Stored data:
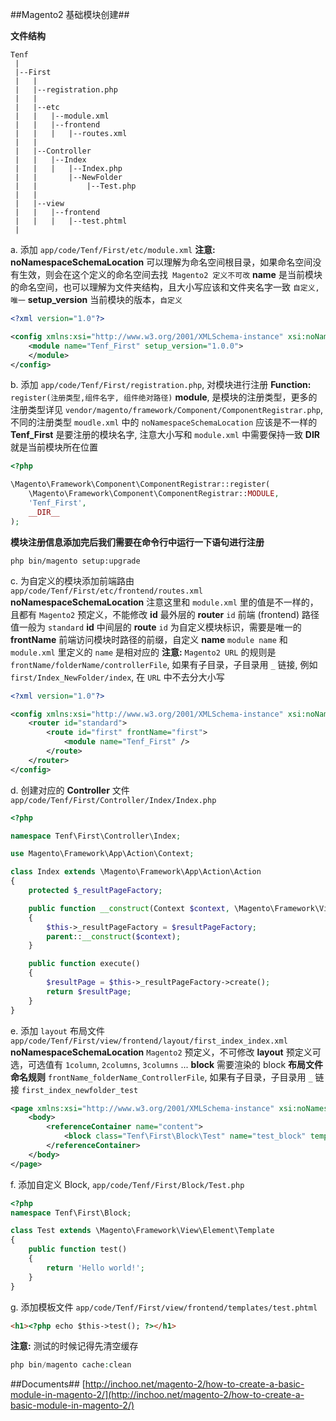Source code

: ##Magento2 基础模块创建##

**文件结构**

```text
Tenf
 |
 |--First
 |   |
 |   |--registration.php
 |   |
 |   |--etc
 |   |   |--module.xml
 |   |   |--frontend
 |   |   |   |--routes.xml
 |   |
 |   |--Controller
 |   |   |--Index
 |   |   |   |--Index.php
 |   |       |--NewFolder
 |   |           |--Test.php
 |   |
 |   |--view
 |   |   |--frontend
 |   |   |   |--test.phtml
 |

```

a. 添加 `app/code/Tenf/First/etc/module.xml`
**注意:**
**noNamespaceSchemaLocation** 可以理解为命名空间根目录，如果命名空间没有生效，则会在这个定义的命名空间去找` Magento2 定义不可改`
**name** 是当前模块的命名空间，也可以理解为文件夹结构，且大小写应该和文件夹名字一致 `自定义,唯一`
**setup_version** 当前模块的版本，`自定义`

```xml
<?xml version="1.0"?>

<config xmlns:xsi="http://www.w3.org/2001/XMLSchema-instance" xsi:noNamespaceSchemaLocation="urn:magento:framework:Module/etc/module.xsd">
    <module name="Tenf_First" setup_version="1.0.0">
    </module>
</config>
```

b. 添加 `app/code/Tenf/First/registration.php`, 对模块进行注册
**Function:** `register(注册类型,组件名字, 组件绝对路径)`
**module**, 是模块的注册类型，更多的注册类型详见 `vendor/magento/framework/Component/ComponentRegistrar.php`, 不同的注册类型 `moudle.xml` 中的 `noNamespaceSchemaLocation` 应该是不一样的
**Tenf_First** 是要注册的模块名字, 注意大小写和 `module.xml` 中需要保持一致
**__DIR__** 就是当前模块所在位置

```php
<?php

\Magento\Framework\Component\ComponentRegistrar::register(
    \Magento\Framework\Component\ComponentRegistrar::MODULE,
    'Tenf_First',
    __DIR__
);
```

**模块注册信息添加完后我们需要在命令行中运行一下语句进行注册**

```shell
php bin/magento setup:upgrade
```

c. 为自定义的模块添加前端路由 `app/code/Tenf/First/etc/frontend/routes.xml`
**noNamespaceSchemaLocation** 注意这里和 `module.xml` 里的值是不一样的，且都有 `Magento2` 预定义，不能修改
**id** 最外层的 **router** `id` 前端 (frontend) 路径值一般为 `standard`
**id** 中间层的 **route** `id` 为自定义模块标识，需要是唯一的
**frontName** 前端访问模块时路径的前缀，自定义
**name** `module name` 和 `module.xml` 里定义的 `name` 是相对应的
**注意:** `Magento2 URL` 的规则是　`frontName/folderName/controllerFile`, 如果有子目录，子目录用 `_` 链接, 例如 `first/Index_NewFolder/index`, 在 `URL` 中不去分大小写

```xml
<?xml version="1.0"?>

<config xmlns:xsi="http://www.w3.org/2001/XMLSchema-instance" xsi:noNamespaceSchemaLocation="urn:magento:framework:App/etc/routes.xsd">
    <router id="standard">
        <route id="first" frontName="first">
            <module name="Tenf_First" />
        </route>
    </router>
</config>
```

d. 创建对应的 **Controller** 文件 `app/code/Tenf/First/Controller/Index/Index.php`

```php
<?php

namespace Tenf\First\Controller\Index;

use Magento\Framework\App\Action\Context;

class Index extends \Magento\Framework\App\Action\Action
{
    protected $_resultPageFactory;

    public function __construct(Context $context, \Magento\Framework\View\Result\PageFactory $resultPageFactory)
    {
        $this->_resultPageFactory = $resultPageFactory;
        parent::__construct($context);
    }

    public function execute()
    {
        $resultPage = $this->_resultPageFactory->create();
        return $resultPage;
    }
}
```

e. 添加 `layout` 布局文件 `app/code/Tenf/First/view/frontend/layout/first_index_index.xml`
**noNamespaceSchemaLocation** `Magento2` 预定义，不可修改
**layout** 预定义可选，可选值有 `1column`, `2columns`, `3columns` ...
**block** 需要渲染的 block
**布局文件命名规则** `frontName_folderName_ControllerFile`, 如果有子目录，子目录用 `_` 链接 `first_index_newfolder_test`

```xml
<page xmlns:xsi="http://www.w3.org/2001/XMLSchema-instance" xsi:noNamespaceSchemaLocation="../../../../../../../lib/internal/Magento/Framework/View/Layout/etc/page_configuration.xsd" layout="1column">
    <body>
        <referenceContainer name="content">
            <block class="Tenf\First\Block\Test" name="test_block" template="test.phtml" />
        </referenceContainer>
    </body>
</page>
```

f. 添加自定义 Block, `app/code/Tenf/First/Block/Test.php`

```php
<?php
namespace Tenf\First\Block;

class Test extends \Magento\Framework\View\Element\Template
{
    public function test()
    {
        return 'Hello world!';
    }
}
```

g. 添加模板文件 `app/code/Tenf/First/view/frontend/templates/test.phtml`

```html
<h1><?php echo $this->test(); ?></h1>
```

**注意:** 测试的时候记得先清空缓存

```php
php bin/magento cache:clean
```

##Documents##
[http://inchoo.net/magento-2/how-to-create-a-basic-module-in-magento-2/](http://inchoo.net/magento-2/how-to-create-a-basic-module-in-magento-2/)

→ TASK TO CARRY OUT: Each line of the data needs to be output exactly, with any image excluded.

→ TASK RESULT:
Source code

: ##Magento2 基础模块创建##

**文件结构**

```text
Tenf
 |
 |--First
 |   |
 |   |--registration.php
 |   |
 |   |--etc
 |   |   |--module.xml
 |   |   |--frontend
 |   |   |   |--routes.xml
 |   |
 |   |--Controller
 |   |   |--Index
 |   |   |   |--Index.php
 |   |       |--NewFolder
 |   |           |--Test.php
 |   |
 |   |--view
 |   |   |--frontend
 |   |   |   |--test.phtml
 |

```

a. 添加 `app/code/Tenf/First/etc/module.xml`
**注意:**
**noNamespaceSchemaLocation** 可以理解为命名空间根目录，如果命名空间没有生效，则会在这个定义的命名空间去找` Magento2 定义不可改`
**name** 是当前模块的命名空间，也可以理解为文件夹结构，且大小写应该和文件夹名字一致 `自定义,唯一`
**setup_version** 当前模块的版本，`自定义`

```xml
<?xml version="1.0"?>

<config xmlns:xsi="http://www.w3.org/2001/XMLSchema-instance" xsi:noNamespaceSchemaLocation="urn:magento:framework:Module/etc/module.xsd">
    <module name="Tenf_First" setup_version="1.0.0">
    </module>
</config>
```

b. 添加 `app/code/Tenf/First/registration.php`, 对模块进行注册
**Function:** `register(注册类型,组件名字, 组件绝对路径)`
**module**, 是模块的注册类型，更多的注册类型详见 `vendor/magento/framework/Component/ComponentRegistrar.php`, 不同的注册类型 `moudle.xml` 中的 `noNamespaceSchemaLocation` 应该是不一样的
**Tenf_First** 是要注册的模块名字, 注意大小写和 `module.xml` 中需要保持一致
**__DIR__** 就是当前模块所在位置

```php
<?php

\Magento\Framework\Component\ComponentRegistrar::register(
    \Magento\Framework\Component\ComponentRegistrar::MODULE,
    'Tenf_First',
    __DIR__
);
```

**模块注册信息添加完后我们需要在命令行中运行一下语句进行注册**

```shell
php bin/magento setup:upgrade
```

c. 为自定义的模块添加前端路由 `app/code/Tenf/First/etc/frontend/routes.xml`
**noNamespaceSchemaLocation** 注意这里和 `module.xml` 里的值是不一样的，且都有 `Magento2` 预定义，不能修改
**id** 最外层的 **router** `id` 前端 (frontend) 路径值一般为 `standard`
**id** 中间层的 **route** `id` 为自定义模块标识，需要是唯一的
**frontName** 前端访问模块时路径的前缀，自定义
**name** `module name` 和 `module.xml` 里定义的 `name` 是相对应的
**注意:** `Magento2 URL` 的规则是　`frontName/folderName/controllerFile`, 如果有子目录，子目录用 `_` 链接, 例如 `first/Index_NewFolder/index`, 在 `URL` 中不去分大小写

```xml
<?xml version="1.0"?>

<config xmlns:xsi="http://www.w3.org/2001/XMLSchema-instance" xsi:noNamespaceSchemaLocation="urn:magento:framework:App/etc/routes.xsd">
    <router id="standard">
        <route id="first" frontName="first">
            <module name="Tenf_First" />
        </route>
    </router>
</config>
```

d. 创建对应的 **Controller** 文件 `app/code/Tenf/First/Controller/Index/Index.php`

```php
<?php

namespace Tenf\First\Controller\Index;

use Magento\Framework\App\Action\Context;

class Index extends \Magento\Framework\App\Action\Action
{
    protected $_resultPageFactory;

    public function __construct(Context $context, \Magento\Framework\View\Result\PageFactory $resultPageFactory)
    {
        $this->_resultPageFactory = $resultPageFactory;
        parent::__construct($context);
    }

    public function execute()
    {
        $resultPage = $this->_resultPageFactory->create();
        return $resultPage;
    }
}
```

e. 添加 `layout` 布局文件 `app/code/Tenf/First/view/frontend/layout/first_index_index.xml`
**noNamespaceSchemaLocation** `Magento2` 预定义，不可修改
**layout** 预定义可选，可选值有 `1column`, `2columns`, `3columns` ...
**block** 需要渲染的 block
**布局文件命名规则** `frontName_folderName_ControllerFile`, 如果有子目录，子目录用 `_` 链接 `first_index_newfolder_test`

```xml
<page xmlns:xsi="http://www.w3.org/2001/XMLSchema-instance" xsi:noNamespaceSchemaLocation="../../../../../../../lib/internal/Magento/Framework/View/Layout/etc/page_configuration.xsd" layout="1column">
    <body>
        <referenceContainer name="content">
            <block class="Tenf\First\Block\Test" name="test_block" template="test.phtml" />
        </referenceContainer>
    </body>
</page>
```

f. 添加自定义 Block, `app/code/Tenf/First/Block/Test.php`

```php
<?php
namespace Tenf\First\Block;

class Test extends \Magento\Framework\View\Element\Template
{
    public function test()
    {
        return 'Hello world!';
    }
}
```

g. 添加模板文件 `app/code/Tenf/First/view/frontend/templates/test.phtml`

```html
<h1><?php echo $this->test(); ?></h1>
```

**注意:** 测试的时候记得先清空缓存

```php
php bin/magento cache:clean
```

##Documents##
[http://inchoo.net/magento-2/how-to-create-a-basic-module-in-magento-2/](http://inchoo.net/magento-2/how-to-create-a-basic-module-in-magento-2/)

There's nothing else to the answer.